Halfway there I stalled in the middle of nowhere on a road that was little more than a forest path. A deserted place that the few cars that happened along choose to proceed past the girl who was running around in circles screaming and stopping only long enough to jump on her upturned (from my kick) scooter before she would jump off and run around in circles again. (I really needed that vacation!).
Cue retired BMW riding gentleman. Who to his credit showed no fear, quickly determined my spark plug had vibrated off, and reattached it for me. And all this old man wanted in return was a kiss on his cheek for his work. Which I promptly gave.
And so the Black Devil had been retired from her duties of getting me to work. My sanity was too fragile to handle it. But I really thought she was more or less fixed. She had been running smoothly and without problems for about a month. And I thought it was more or less safe to allow her to take me to my first motorcycle lesson. After all, that was fun and the Black Devil had always been for fun!
Alas, apparently not.
But perhaps the Black Devil had in fact been trying to protect me from myself. Just as I was working too much and this was doing definite damage to my psyche, motorcycle lessons from the school I had signed up at proved to be an exercise in masochism. Less instruction on what I should do and more roaring about what an idiot I was for not knowing instinctively how to do it. Which of course made me nervous and caused me to drop the bike more than once. Which extended the number of hours of hell I was to participate in.

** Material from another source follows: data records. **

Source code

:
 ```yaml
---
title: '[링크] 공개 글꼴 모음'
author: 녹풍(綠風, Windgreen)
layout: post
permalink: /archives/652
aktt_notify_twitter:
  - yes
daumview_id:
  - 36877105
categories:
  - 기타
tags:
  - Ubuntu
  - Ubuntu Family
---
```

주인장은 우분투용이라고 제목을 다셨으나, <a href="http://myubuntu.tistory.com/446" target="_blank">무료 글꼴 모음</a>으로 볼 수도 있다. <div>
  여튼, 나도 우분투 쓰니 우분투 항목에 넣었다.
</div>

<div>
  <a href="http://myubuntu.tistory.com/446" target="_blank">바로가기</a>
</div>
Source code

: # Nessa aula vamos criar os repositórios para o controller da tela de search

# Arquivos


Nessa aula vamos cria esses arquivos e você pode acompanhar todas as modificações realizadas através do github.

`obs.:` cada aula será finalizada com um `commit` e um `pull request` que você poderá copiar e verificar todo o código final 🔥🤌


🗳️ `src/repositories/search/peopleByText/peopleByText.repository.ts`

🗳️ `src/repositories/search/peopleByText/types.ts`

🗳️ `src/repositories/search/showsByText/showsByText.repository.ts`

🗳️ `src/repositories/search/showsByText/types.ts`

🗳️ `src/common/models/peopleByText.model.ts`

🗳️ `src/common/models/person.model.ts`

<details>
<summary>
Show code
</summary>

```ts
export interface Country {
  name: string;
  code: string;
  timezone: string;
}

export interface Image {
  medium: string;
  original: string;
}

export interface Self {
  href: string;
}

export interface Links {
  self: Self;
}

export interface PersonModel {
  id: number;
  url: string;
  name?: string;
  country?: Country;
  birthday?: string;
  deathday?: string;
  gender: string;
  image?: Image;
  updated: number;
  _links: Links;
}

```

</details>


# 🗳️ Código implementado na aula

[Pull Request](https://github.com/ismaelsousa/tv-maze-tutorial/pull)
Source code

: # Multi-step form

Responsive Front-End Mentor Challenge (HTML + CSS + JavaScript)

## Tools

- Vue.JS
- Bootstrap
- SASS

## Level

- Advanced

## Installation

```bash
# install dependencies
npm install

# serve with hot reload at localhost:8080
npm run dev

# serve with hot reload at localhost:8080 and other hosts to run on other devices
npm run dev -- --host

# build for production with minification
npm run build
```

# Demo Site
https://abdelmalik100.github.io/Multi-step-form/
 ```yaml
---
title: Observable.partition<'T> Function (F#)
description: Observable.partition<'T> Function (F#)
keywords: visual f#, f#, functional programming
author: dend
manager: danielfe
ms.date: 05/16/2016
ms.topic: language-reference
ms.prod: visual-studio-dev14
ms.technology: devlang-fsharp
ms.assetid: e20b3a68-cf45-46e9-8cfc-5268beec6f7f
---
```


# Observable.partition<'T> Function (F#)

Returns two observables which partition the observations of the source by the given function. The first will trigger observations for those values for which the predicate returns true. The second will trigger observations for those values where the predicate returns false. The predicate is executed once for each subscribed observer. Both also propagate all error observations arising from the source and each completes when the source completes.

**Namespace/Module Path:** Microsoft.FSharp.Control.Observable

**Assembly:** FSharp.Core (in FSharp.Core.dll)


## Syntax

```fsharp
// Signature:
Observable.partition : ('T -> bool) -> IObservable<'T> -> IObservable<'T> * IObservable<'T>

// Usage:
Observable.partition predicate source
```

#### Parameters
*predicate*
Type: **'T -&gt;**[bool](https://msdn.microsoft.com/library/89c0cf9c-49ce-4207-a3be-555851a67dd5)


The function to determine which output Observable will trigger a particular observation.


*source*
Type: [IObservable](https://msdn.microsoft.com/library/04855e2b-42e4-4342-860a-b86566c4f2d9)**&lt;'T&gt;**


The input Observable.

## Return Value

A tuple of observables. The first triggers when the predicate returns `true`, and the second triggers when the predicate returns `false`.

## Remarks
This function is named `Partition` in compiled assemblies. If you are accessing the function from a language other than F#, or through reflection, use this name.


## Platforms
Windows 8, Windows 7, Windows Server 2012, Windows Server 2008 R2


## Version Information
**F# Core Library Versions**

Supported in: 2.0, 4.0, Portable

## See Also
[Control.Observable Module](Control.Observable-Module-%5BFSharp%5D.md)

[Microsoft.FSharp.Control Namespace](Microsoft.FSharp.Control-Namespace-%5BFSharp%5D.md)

So it is safe to say I was terrified when my test was set for the Saturday that was exactly one week before our planned departure date. Neither one of us had a back up plan. I still have not decided if the reason I hugged my instructor when I passed showed just how ecstatic I was or if it was a case of Stockholm syndrome. Either way, we were ready to ride. To be fair, I never doubted that we would go on the trip. Just the timing.